The places taken are not dumb, for the nature that Sandra Vitaljic points her lens at tells us something. The landscape resists forgetfulness, it has survived the deliberate destruction of memorial slabs, healed the desecration of the barks of the trees. Knowledge about the past is neither accurate nor precise, writes Tvrtko Jakovina.4 Landscape has no capacity to tell tales, cannot construct a story or affect the course of remembering and forgetting. It comes before us via photographs that are devoid of the usual political rhetoric, compromising signs (often the case at Bleiburg) and the presence of people. We feel them in that mist achieved with shifts of (or rather, decentralising) the lens,5 which works like the latent energetic charge of a given place. We see them in the distance, like the tape in national colours that edges Bleiburg field. We sense them in the scene shot in a forest thicket with which the photographer mediates to us the terror remaining among the branches, before the victims stepped out onto the clearing that at the moment of shooting is nevertheless lit up by the sun. We invoke the uncertainty of movement in the motif of the tracks; wonder whether they lead anywhere at all.

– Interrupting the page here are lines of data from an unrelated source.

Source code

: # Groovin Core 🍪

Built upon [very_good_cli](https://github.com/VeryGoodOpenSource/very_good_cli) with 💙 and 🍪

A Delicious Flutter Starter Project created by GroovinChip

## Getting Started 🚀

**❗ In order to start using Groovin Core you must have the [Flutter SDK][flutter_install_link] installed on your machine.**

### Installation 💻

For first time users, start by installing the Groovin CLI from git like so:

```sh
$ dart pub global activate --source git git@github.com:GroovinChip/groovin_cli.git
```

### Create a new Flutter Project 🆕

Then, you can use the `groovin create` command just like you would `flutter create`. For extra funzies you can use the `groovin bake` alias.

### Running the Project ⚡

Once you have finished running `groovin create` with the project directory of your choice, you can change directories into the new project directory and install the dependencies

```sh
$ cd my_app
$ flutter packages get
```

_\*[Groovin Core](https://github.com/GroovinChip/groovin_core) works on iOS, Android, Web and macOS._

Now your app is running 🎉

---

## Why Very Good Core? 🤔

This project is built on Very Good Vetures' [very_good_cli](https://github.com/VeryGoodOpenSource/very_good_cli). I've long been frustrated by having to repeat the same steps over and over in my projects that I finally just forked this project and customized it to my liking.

Joyce wrote that places remember events. They are part of the emotional map of the world on which, at least speciously, we do not notice the constructions of social and political relations that at a moment in history determined their meaning. In her search for them, Sandra Vitaljic endeavours to understand their individuality, become aware of and recognise them; she refrains from post-hoc constructed balances of belligerent parties, does not even out, does not comment. Her glance is warm but distanced. It searches for possible parts of the landscape that are capable of taking part in the creation of the national identity. But she does not find them, for the places do not change their identities, and have long since absorbed the traces of mourning. Mysteries that have evaded oblivion have remained available to her.

 

 

1 Tacita Dean, Jeremy Millar, Place, Thames&Hudson, London, 2005., 90.

2 Brett Ashley Kaplan, "Susan Silas. On 'Helmbrechts Walk", Camera Austria, 98/2007., 38–49.

3 Quoted in Kaplan, op. cit. (note 1).

4 Tvrtko Jakovina, "Zašto nam je Srb važan?" [http://h-alter.org/vijesti/hrvatska/zasto-nam-je-srb-vazan; withdrawn 4. 11. 2009.]

5 The photographer uses tilt and shift lens with the capacity of decentralising perspective.